> [Task objective] Omit the pictures and copy the entries exactly.

> [Data supplied]
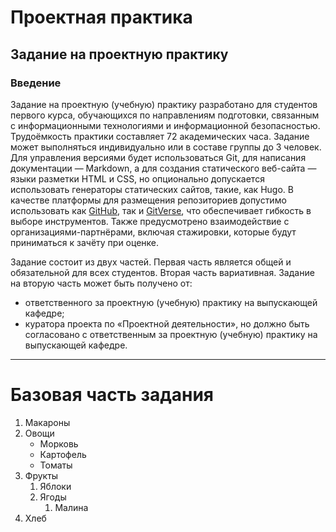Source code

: # Проектная практика
<h2>Задание на проектную практику</h2>
<h3>Введение</h3>
Задание на проектную (учебную) практику разработано для студентов первого курса, обучающихся по направлениям подготовки, связанным с информационными технологиями и информационной безопасностью. Трудоёмкость практики составляет 72 академических часа. Задание может выполняться индивидуально или в составе группы до 3 человек. Для управления версиями будет использоваться Git, для написания документации — Markdown, а для создания статического веб-сайта — языки разметки HTML и CSS, но опционально допускается использовать генераторы статических сайтов, такие, как Hugo. В качестве платформы для размещения репозиториев допустимо использовать как <a href="https://github.com/">GitHub</a>, так и <a href="https://gitverse.ru/home/">GitVerse</a>, что обеспечивает гибкость в выборе инструментов. Также предусмотрено взаимодействие с организациями-партнёрами, включая стажировки, которые будут приниматься к зачёту при оценке.

Задание состоит из двух частей. Первая часть является общей и обязательной для всех студентов. Вторая часть вариативная. Задание на вторую часть может быть получено от:
<ul>
    <li>ответственного за проектную (учебную) практику на выпускающей кафедре;</li>
    <li>куратора проекта по «Проектной деятельности», но должно быть согласовано с ответственным за проектную (учебную) практику на выпускающей кафедре.</li>
</ul>
<hr>
<h1>Базовая часть задания</h1>
<ol>
            <li>Макароны</li>
            <li>Овощи
                <ul>
                    <li>Морковь</li>
                    <li>Картофель</li>
                    <li>Томаты</li>
                </ul>
            </li>
            <li>Фрукты
                <ol>
                    <li>Яблоки</li>
                    <li>Ягоды
                        <ol>
                            <li>Малина</li>
                        </ol>
                    </li>
                </ol>
            </li>
            <li>Хлеб</li>
</ol>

> [Answer to the problem]
Source code

: # Проектная практика
<h2>Задание на проектную практику</h2>
<h3>Введение</h3>
Задание на проектную (учебную) практику разработано для студентов первого курса, обучающихся по направлениям подготовки, связанным с информационными технологиями и информационной безопасностью. Трудоёмкость практики составляет 72 академических часа. Задание может выполняться индивидуально или в составе группы до 3 человек. Для управления версиями будет использоваться Git, для написания документации — Markdown, а для создания статического веб-сайта — языки разметки HTML и CSS, но опционально допускается использовать генераторы статических сайтов, такие, как Hugo. В качестве платформы для размещения репозиториев допустимо использовать как <a href="https://github.com/">GitHub</a>, так и <a href="https://gitverse.ru/home/">GitVerse</a>, что обеспечивает гибкость в выборе инструментов. Также предусмотрено взаимодействие с организациями-партнёрами, включая стажировки, которые будут приниматься к зачёту при оценке.

Задание состоит из двух частей. Первая часть является общей и обязательной для всех студентов. Вторая часть вариативная. Задание на вторую часть может быть получено от:
<ul>
    <li>ответственного за проектную (учебную) практику на выпускающей кафедре;</li>
    <li>куратора проекта по «Проектной деятельности», но должно быть согласовано с ответственным за проектную (учебную) практику на выпускающей кафедре.</li>
</ul>
<hr>
<h1>Базовая часть задания</h1>
<ol>
            <li>Макароны</li>
            <li>Овощи
                <ul>
                    <li>Морковь</li>
                    <li>Картофель</li>
                    <li>Томаты</li>
                </ul>
            </li>
            <li>Фрукты
                <ol>
                    <li>Яблоки</li>
                    <li>Ягоды
                        <ol>
                            <li>Малина</li>
                        </ol>
                    </li>
                </ol>
            </li>
            <li>Хлеб</li>
</ol>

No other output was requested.